It’s time to act like it.
Several weeks ago, when it was first becoming apparent to association executives (and everyone else) that the coronavirus pandemic was, in fact, going to be quite serious, most of the industry discussion seemed to revolve around “Do we REALLY have to cancel our conference? What about our revenue!”
WHAT ABOUT YOUR ATTENDEES’ HEALTH AND SAFETY?
Yes, it was appalling.
I do get it – many associations derive 30-50% of their annual revenue from their conference or trade show, and – at least at that time – hotels and convention centers were being utterly intransigent about negotiating. (I’m guessing they’re going to have to change their tunes. I’m also guessing a lot of lawyers are going to be quite busy litigating this for some time.)
Fortunately, we’ve all regained our senses, and conversation has shifted to various incarnations of: How can we do right by our members and broader community right now?
There’s no one answer that’s going to work for every association.
Basically everyone is cancelling or postponing any big events for at least the next several months. Some are refunding reg fees across the board, while others, looking to move events to the summer or fall, are holding onto those fees for the moment, while reassuring registrants that cancellation and refund rules will be significantly relaxed.
Many associations are standing up COVID-19 discussion groups in their online communities and making them available to the entire profession or industry, regardless of their usual practices for non-member access.
Association execs are also considering options for dues renewals, granting extensions by request, pausing renewal campaigns, or even extending everyone automatically across the board.
Staff teams are vetting ways they can support local chapters that are heavily dependent on in-person events and run by small – or no paid – staff.
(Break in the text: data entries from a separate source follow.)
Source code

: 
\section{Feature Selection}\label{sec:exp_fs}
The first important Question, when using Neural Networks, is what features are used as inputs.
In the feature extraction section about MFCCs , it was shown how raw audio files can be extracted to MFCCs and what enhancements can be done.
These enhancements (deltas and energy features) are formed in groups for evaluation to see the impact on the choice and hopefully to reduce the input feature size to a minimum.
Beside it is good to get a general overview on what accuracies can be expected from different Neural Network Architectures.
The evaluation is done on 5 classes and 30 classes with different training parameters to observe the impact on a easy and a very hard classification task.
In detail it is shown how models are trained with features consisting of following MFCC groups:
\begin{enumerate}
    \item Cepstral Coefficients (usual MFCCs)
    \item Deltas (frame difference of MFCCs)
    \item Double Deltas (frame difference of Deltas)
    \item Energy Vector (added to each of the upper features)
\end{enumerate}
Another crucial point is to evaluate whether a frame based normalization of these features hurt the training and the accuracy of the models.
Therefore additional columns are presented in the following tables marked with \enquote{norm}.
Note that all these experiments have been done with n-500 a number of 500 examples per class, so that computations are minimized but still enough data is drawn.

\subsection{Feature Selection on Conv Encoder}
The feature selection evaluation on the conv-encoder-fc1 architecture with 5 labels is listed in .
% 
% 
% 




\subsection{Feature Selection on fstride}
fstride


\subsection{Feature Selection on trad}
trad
One thing that seems really important to me is: Think through how the pandemic is affecting your particular profession or industry, and respond accordingly.
If your association serves any segment of the hospitality industry, this is a MASSIVE crisis. You are going to have to take drastic steps to try to help keep your industry and association afloat. That may mean suspending dues entirely for some significant period of time, drastically changing – or curtailing – the services you offer as a result, and almost definitely dipping into your reserves.
If your association serves a profession or industry that’s not being as significantly impacted, you may want to look to what you did to weather the September 11 terrorist attacks or the 2007-2008 Great Recession for clues as to what you should do now.
Some industries that are being heavily impacted are not being heavily financially impacted. Grocery stores, for instance, are doing great financially, but they are in crisis related to supply chain and staffing. Medical personnel are absolutely still hard at work and getting paid, but they are dealing with significant personal and professional stress related to fears of being overwhelmed with patients, of the need to quarantine from their families at home, and of falling ill themselves. University faculty are already facing the fact that their students are not returning this term, and K-12 teachers may be facing that in the near future. They have to adapt – quickly – to remote instruction and assessment.
Everyone is dealing with significantly disrupted day-to-day life, and uncertainty about how long it’s going to last.
Many states and localities are moving quickly to pass emergency relief legislation. The federal government will get there eventually. Your members may need guidance about what’s available to them and how to get it.
How can you repurpose staff – membership, meetings, GR, IT, professional development – to help your community with their REAL challenges right now?
If you have some members who are willing and able to get on the phone with you and have frank conversations about the pressures and worries they’re facing at the moment, CALL THEM. Right now. And then bring your team together to do their best thinking about how your association can pivot to respond to those needs, which may be VERY different from what you all normally do and provide. Your association is their community. You can help them.
Now is the time when we in the association world MUST look at the world from our members’ perspective, think carefully and empathetically about what they need from us, and respond accordingly.